▶ [Try it]
Look through the lines below for the word "model", and copy every line that has it.

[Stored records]
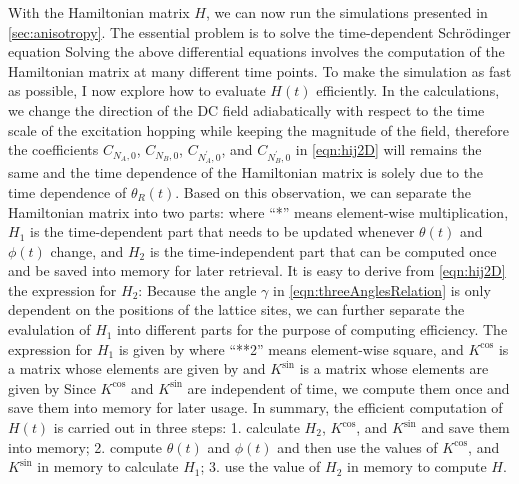 With the Hamiltonian matrix $H$, we can now run the simulations presented in \autoref{sec:anisotropy}. The 
essential problem is to solve the time-dependent Schr{\"o}dinger equation
Solving the above differential equations  involves the computation of the Hamiltonian matrix at many different 
time points. To make the simulation as fast as possible, I now explore how to evaluate $H(t)$ efficiently.
In the calculations, we change the direction of the DC field adiabatically with respect to the time scale of the excitation
 hopping while keeping the magnitude of the field, therefore the coefficients $C_{N_A, 0}$, $C_{N_B, 0}$, $C_{N_A^{'}, 0}$, and $C_{N_B^{'}, 0}$ in \autoref{eqn:hij2D} will remains the same and the time dependence of
the Hamiltonian matrix is solely due to the time dependence of $\theta_{R}(t)$. Based on this observation, we can
separate the Hamiltonian matrix into two parts: 
where  ``*'' means element-wise multiplication, $H_{1}$ is the time-dependent part that needs to be 
updated whenever $\theta(t)$ and $\phi(t)$ change, and $H_{2}$ is the time-independent part that can be 
computed once and be saved into memory for later retrieval. It is easy to derive from 
 \autoref{eqn:hij2D} the expression for $H_2$:
Because the angle $\gamma$ in \autoref{eqn:threeAnglesRelation} is only dependent on the positions of the lattice sites, we can further separate the evalulation of $H_1$ into different parts for the purpose of computing efficiency. The expression for $H_1$ is given by
where ``**2'' means element-wise square, and $K^{\cos}$ is a matrix whose elements are given by 
and $K^{\sin}$ is a matrix whose elements are given by 
Since $K^{\cos}$ and  $K^{\sin}$ are independent of time, we compute them once and save them into memory 
for later usage. In summary, the efficient computation of $H(t)$ is carried out in three steps: 1. calculate $H_2$, 
$K^{\cos}$, and $K^{\sin}$ and save them into memory; 2. compute $\theta(t)$ and $\phi(t)$ and then use
the values of $K^{\cos}$, and $K^{\sin}$ in memory to calculate $H_1$; 3. use the value of $H_2$ in memory to 
compute $H$.  

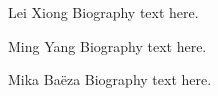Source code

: \documentclass[journal]{IEEEtran}
\begin{document}
% 

\begin{IEEEbiography}{Lei Xiong}
Biography text here.
\end{IEEEbiography}

\begin{IEEEbiographynophoto}{Ming Yang}
Biography text here.
\end{IEEEbiographynophoto}


\begin{IEEEbiographynophoto}{Mika Baëza}
Biography text here.
\end{IEEEbiographynophoto}






\end{document}
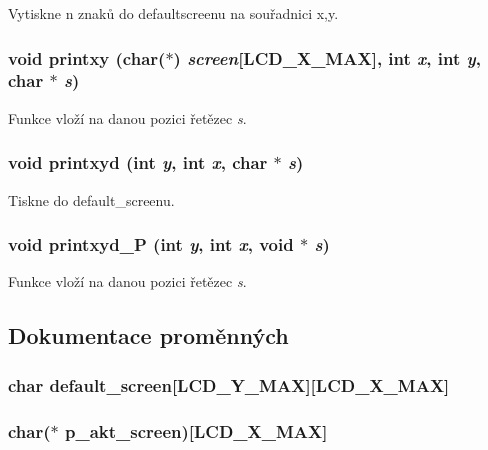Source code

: Vytiskne n znaků do defaultscreenu na souřadnici x,y. 
\subsubsection[{printxy}]{\setlength{\rightskip}{0pt plus 5cm}void printxy (char($\ast$) {\em screen}[LCD\_\-X\_\-MAX], \/  int {\em x}, \/  int {\em y}, \/  char $\ast$ {\em s})}\label{lcd_8h_a753417a54b9788480a2d26716cde2a71}


Funkce vloží na danou pozici řetězec {\itshape s\/}. 
\subsubsection[{printxyd}]{\setlength{\rightskip}{0pt plus 5cm}void printxyd (int {\em y}, \/  int {\em x}, \/  char $\ast$ {\em s})}\label{lcd_8h_af14cee58cda35b9331b261be186b3dd9}


Tiskne do default\_\-screenu. 
\subsubsection[{printxyd\_\-P}]{\setlength{\rightskip}{0pt plus 5cm}void printxyd\_\-P (int {\em y}, \/  int {\em x}, \/  void $\ast$ {\em s})}\label{lcd_8h_ac49e278f3e1c0c3472a70b8c6efc5051}


Funkce vloží na danou pozici řetězec {\itshape s\/}. 

\subsection{Dokumentace proměnných}
\subsubsection[{default\_\-screen}]{\setlength{\rightskip}{0pt plus 5cm}char {\bf default\_\-screen}[LCD\_\-Y\_\-MAX][LCD\_\-X\_\-MAX]}\label{lcd_8h_a461f2d625bd30828c33677c4c500f3a2}
\subsubsection[{p\_\-akt\_\-screen}]{\setlength{\rightskip}{0pt plus 5cm}char($\ast$ {\bf p\_\-akt\_\-screen})[LCD\_\-X\_\-MAX]}\label{lcd_8h_a29229a718c28cd99acb4cb22eed55c33}
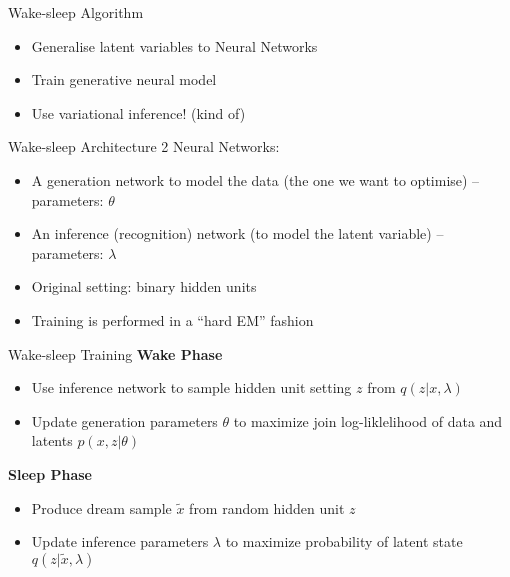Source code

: 
\begin{frame}{Wake-sleep Algorithm}
\begin{itemize}
\item Generalise latent variables to Neural Networks
\item Train generative neural model
\item Use variational inference! (kind of)
\end{itemize}
\end{frame}

\begin{frame}{Wake-sleep Architecture}
2 Neural Networks:
\begin{itemize}
\pause
\item A generation network to model the data (the one we want to optimise) -- parameters: $ \theta $
\pause
\item An inference (recognition) network (to model the latent variable) -- parameters: $ \lambda $
\pause
\item Original setting: binary hidden units
\pause
\item Training is performed in a ``hard EM'' fashion
\end{itemize}
\end{frame}

\begin{frame}{Wake-sleep Training}
\textbf{Wake Phase} \\
\begin{itemize}
\item Use inference network to sample hidden unit setting $ z $ from $ q(z|x,\lambda) $
\item Update generation parameters $ \theta $ to maximize join log-liklelihood of data and latents $ p(x,z|\theta) $
\end{itemize}
\pause
\textbf{Sleep Phase}
\begin{itemize}
\item Produce dream sample $ \tilde{x} $ from random hidden unit $ z $
\item Update inference parameters $ \lambda $ to maximize probability of latent state $ q(z|\tilde{x},\lambda) $
\end{itemize}
\end{frame}

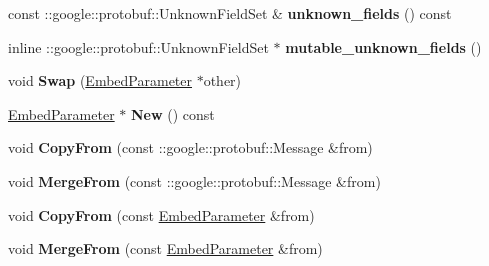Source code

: \begin{DoxyCompactItemize}
\item 
\mbox{\label{classcaffe_1_1_embed_parameter_a629032564615bdae407c0a4bd47406db}} 
const \+::google\+::protobuf\+::\+Unknown\+Field\+Set \& {\bfseries unknown\+\_\+fields} () const
\item 
\mbox{\label{classcaffe_1_1_embed_parameter_a9f581a0a11301a46b388ede9697a1099}} 
inline \+::google\+::protobuf\+::\+Unknown\+Field\+Set $\ast$ {\bfseries mutable\+\_\+unknown\+\_\+fields} ()
\item 
\mbox{\label{classcaffe_1_1_embed_parameter_a17b6b7b2f1e36fa5bcb3eea0afabcb64}} 
void {\bfseries Swap} (\mbox{\hyperlink{classcaffe_1_1_embed_parameter}{Embed\+Parameter}} $\ast$other)
\item 
\mbox{\label{classcaffe_1_1_embed_parameter_ac605533532f3edd7cb2859fe8c4d0044}} 
\mbox{\hyperlink{classcaffe_1_1_embed_parameter}{Embed\+Parameter}} $\ast$ {\bfseries New} () const
\item 
\mbox{\label{classcaffe_1_1_embed_parameter_ac5d59d0029474a9a41ed8ff805419e65}} 
void {\bfseries Copy\+From} (const \+::google\+::protobuf\+::\+Message \&from)
\item 
\mbox{\label{classcaffe_1_1_embed_parameter_afe6e8d2cbbb67c3a08ced52baf0825be}} 
void {\bfseries Merge\+From} (const \+::google\+::protobuf\+::\+Message \&from)
\item 
\mbox{\label{classcaffe_1_1_embed_parameter_ac69471660ebe6d9fc2eb2135a3142653}} 
void {\bfseries Copy\+From} (const \mbox{\hyperlink{classcaffe_1_1_embed_parameter}{Embed\+Parameter}} \&from)
\item 
\mbox{\label{classcaffe_1_1_embed_parameter_a8b53699ecc0e8165830d13e96fb0a4f7}} 
void {\bfseries Merge\+From} (const \mbox{\hyperlink{classcaffe_1_1_embed_parameter}{Embed\+Parameter}} \&from)
\item 
\mbox{\label{classcaffe_1_1_embed_parameter_aa00fc520d7c92a9fcb0c052a92cfb78b}} 

\end{DoxyCompactItemize}
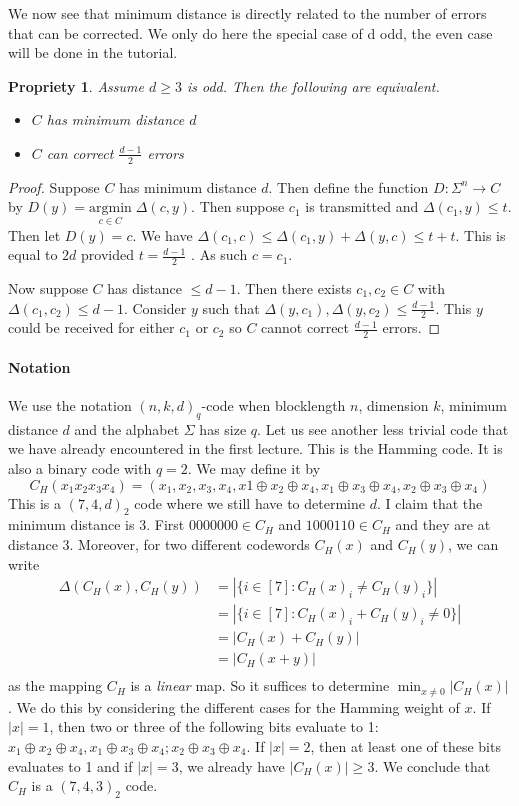 \documentclass{article}
\newtheorem{prop}{Propriety}
\begin{document}
We now see that minimum distance is directly related to the number of errors that can be
corrected. We only do here the special case of d odd, the even case will be done in the tutorial.
\begin{prop}
Assume $d \geq 3$ is odd. Then the following are equivalent.
\begin{itemize}
\item $C$ has minimum distance $d$
\item $C$ can correct $\frac{d-1}{2}$ errors
\end{itemize}
\end{prop}

\begin{proof}
Suppose $C$ has minimum distance $d$. Then define the function $D : \Sigma^n \to C$ by $D(y) = \underset{c\in C}{\text{argmin}} \;\Delta(c, y)$. Then suppose $c_1$ is transmitted and $\Delta(c_1, y) \leq t$. Then let $D(y) = c$. We have $\Delta (c_1, c) \leq \Delta (c_1, y) + \Delta (y, c) \leq t + t$. This is equal to $2d$ provided $t = \frac{d-1}{2}$ . As such
$c = c_1$.

Now suppose $C$ has distance $\leq d - 1$. Then there exists $c_1, c_2 \in C$ with $\Delta (c_1, c_2) \leq d - 1$. Consider $y$ such that $\Delta (y, c_1), \Delta (y, c_2) \leq \frac{d-1}{2}$. This $y$ could be received for either $c_1$ or $c_2$ so $C$
cannot correct $\frac{d-1}{2}$ errors.
\end{proof}

\paragraph{Notation} We use the notation $(n, k, d)_q$-code when blocklength $n$, dimension $k$, minimum distance $d$ and the alphabet $\Sigma$ has size $q$. Let us see another less trivial code that we have already encountered in the first lecture. This is the Hamming code. It is also a binary code with $q = 2$. We may define it by
\[
C_H(x_1x_2x_3x_4) = (x_1, x_2, x_3, x_4, x1 \oplus x_2 \oplus x_4, x_1 \oplus x_3 \oplus x_4, x_2 \oplus x_3 \oplus x_4)
\]
This is a $(7, 4, d)_2$ code where we still have to determine $d$. I claim that the minimum distance is 3. First $0000000 \in C_H$ and $1000110 \in C_H$ and they are at distance 3. Moreover, for two different codewords $C_H(x)$ and $C_H(y)$, we can write
\begin{align*}
\Delta(C_H(x),C_H(y)) & = |\{ i \in [7] : C_H(x)_i \neq C_H(y)_i\}|\\
&= |\{i \in [7] : C_H(x)_i + C_H(y)_i \neq 0 \}|\\
&= | C_H(x) + C_H(y)|\\
&= |C_H(x + y)|\\
\end{align*}
as the mapping $C_H$ is a \emph{linear} map. So it suffices to determine $\min_{x\neq 0} |C_H(x)|$. We do this by considering the different cases for the Hamming weight of $x$. If $|x| = 1$, then two or three of the following bits evaluate to 1: $x_1 \oplus x_2 \oplus  x_4, x_1 \oplus x_3 \oplus x_4; x_2 \oplus x_3 \oplus x_4$. If $|x| = 2$, then at least one of these bits evaluates to 1 and if $|x| = 3$, we already have $|C_H(x)| \geq 3$. We conclude that $C_H$ is a $(7, 4, 3)_2$ code.
\end{document}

▶ [Solution]
\item Train generative neural model
\item A generation network to model the data (the one we want to optimise) -- parameters: $ \theta $
\item An inference (recognition) network (to model the latent variable) -- parameters: $ \lambda $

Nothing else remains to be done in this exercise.